Buna göre, şirket mukavelesiyle veya ortakların ekseriyeti ile idare işleri, ortaklardan birine veya birkaçına yahut hepsine verilebilir. Ancak böyle bir karar yok ise, ortaklardan her biri ayrı ayrı şirketi idare hak ve vazifesini haizdir. Ticari mümessiller ve diğer ticari vekiller hakkındaki hükümler mahfuzdur.
Şirketi temsile yetkili olan kimse, şirketin gayesine dahil olan her nev’i iş ve hukuki muameleleri şirket namına yapmak ve şirketin unvanını kullanmak yetkisine sahiptir. Bu yetkiyi tahdit eden her şart, hüsnüniyetle hareket eden üçüncü şahıslara karşı hükümsüzdür.

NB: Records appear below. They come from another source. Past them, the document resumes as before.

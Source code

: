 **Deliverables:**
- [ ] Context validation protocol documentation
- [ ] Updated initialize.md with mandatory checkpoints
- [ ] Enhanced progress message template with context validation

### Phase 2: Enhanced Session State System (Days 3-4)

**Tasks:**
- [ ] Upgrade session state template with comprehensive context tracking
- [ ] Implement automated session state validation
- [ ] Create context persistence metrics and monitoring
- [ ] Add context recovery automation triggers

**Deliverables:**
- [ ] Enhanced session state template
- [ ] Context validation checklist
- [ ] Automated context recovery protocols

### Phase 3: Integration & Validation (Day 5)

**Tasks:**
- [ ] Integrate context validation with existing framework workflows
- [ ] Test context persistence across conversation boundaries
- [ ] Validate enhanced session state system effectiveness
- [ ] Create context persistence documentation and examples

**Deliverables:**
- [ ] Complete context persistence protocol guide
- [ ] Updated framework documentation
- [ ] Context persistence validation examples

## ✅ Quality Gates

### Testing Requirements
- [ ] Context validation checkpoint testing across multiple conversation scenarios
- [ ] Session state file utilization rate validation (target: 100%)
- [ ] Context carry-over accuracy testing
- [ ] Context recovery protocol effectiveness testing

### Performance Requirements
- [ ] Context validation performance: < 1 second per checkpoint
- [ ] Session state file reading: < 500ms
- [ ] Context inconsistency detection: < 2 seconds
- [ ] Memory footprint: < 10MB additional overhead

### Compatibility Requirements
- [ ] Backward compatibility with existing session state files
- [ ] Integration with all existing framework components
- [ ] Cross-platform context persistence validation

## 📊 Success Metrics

Ancak şirket mukavelesinin tescil ve ilan edilmiş olan kısmına göre şirketin ilzam edilebilmesi için müteaddit ortakların imzası şart kılınmışsa, bu şart, üçüncü şahıslara karşı da muteberdir.
Burada da 6183 Sayılı Amme Alacaklarının Tahsili Usulü Hakkındaki Kanun’un Mükerrer 35. Maddesine getirilen hükme dikkat çekmek istiyoruz. Çünkü burada kanuni temsilcinin yanında şirketi idare edenlere de sorumluluk yüklenmektedir.
3.4. Komandit Şirketlerde Sorumluluk
Türk Ticaret Yasası’nın komandit şirketlerde sorumluluk konuları 256 –257 maddelerde konu edilmiştir.
Buna göre, Şirket ve ortakların üçüncü şahıslarla olan münasebetlerinde, bu kısımdaki hususi kaideler mahfuz kalmak şartıyla kollektif şirkete dair 174-184. maddelerinde hükümleri tatbik olunur.
Komandit şirketlerin idare ve temsili komandite ortaklara aittir. İdare hakkının ve temsil yetkilerinin sınırları kollektif şirketler hakkındaki hükümlerle muayyendir.
Komanditer ortaklar, şirketi temsil ve idare yetkisine haiz değildirler. Şu kadar ki, şirket mukavelesinde aksine hüküm olmamak şartıyla komanditer ortak, yalnız ticari mümessil, ticari vekil veya ticari memur olarak tayin edilebilir.
Gene burada da 6183 Sayılı Amme Alacaklarının Tahsili Usulü Hakkındaki Kanun’un Mükerrer 35. Maddesine getirilen hükme dikkat çekmek gerekmektedir. yukarıda belirttiğimiz gibi burada kanuni temsilcinin yanında şirketi idare edenlere de sorumluluk yüklenmektedir.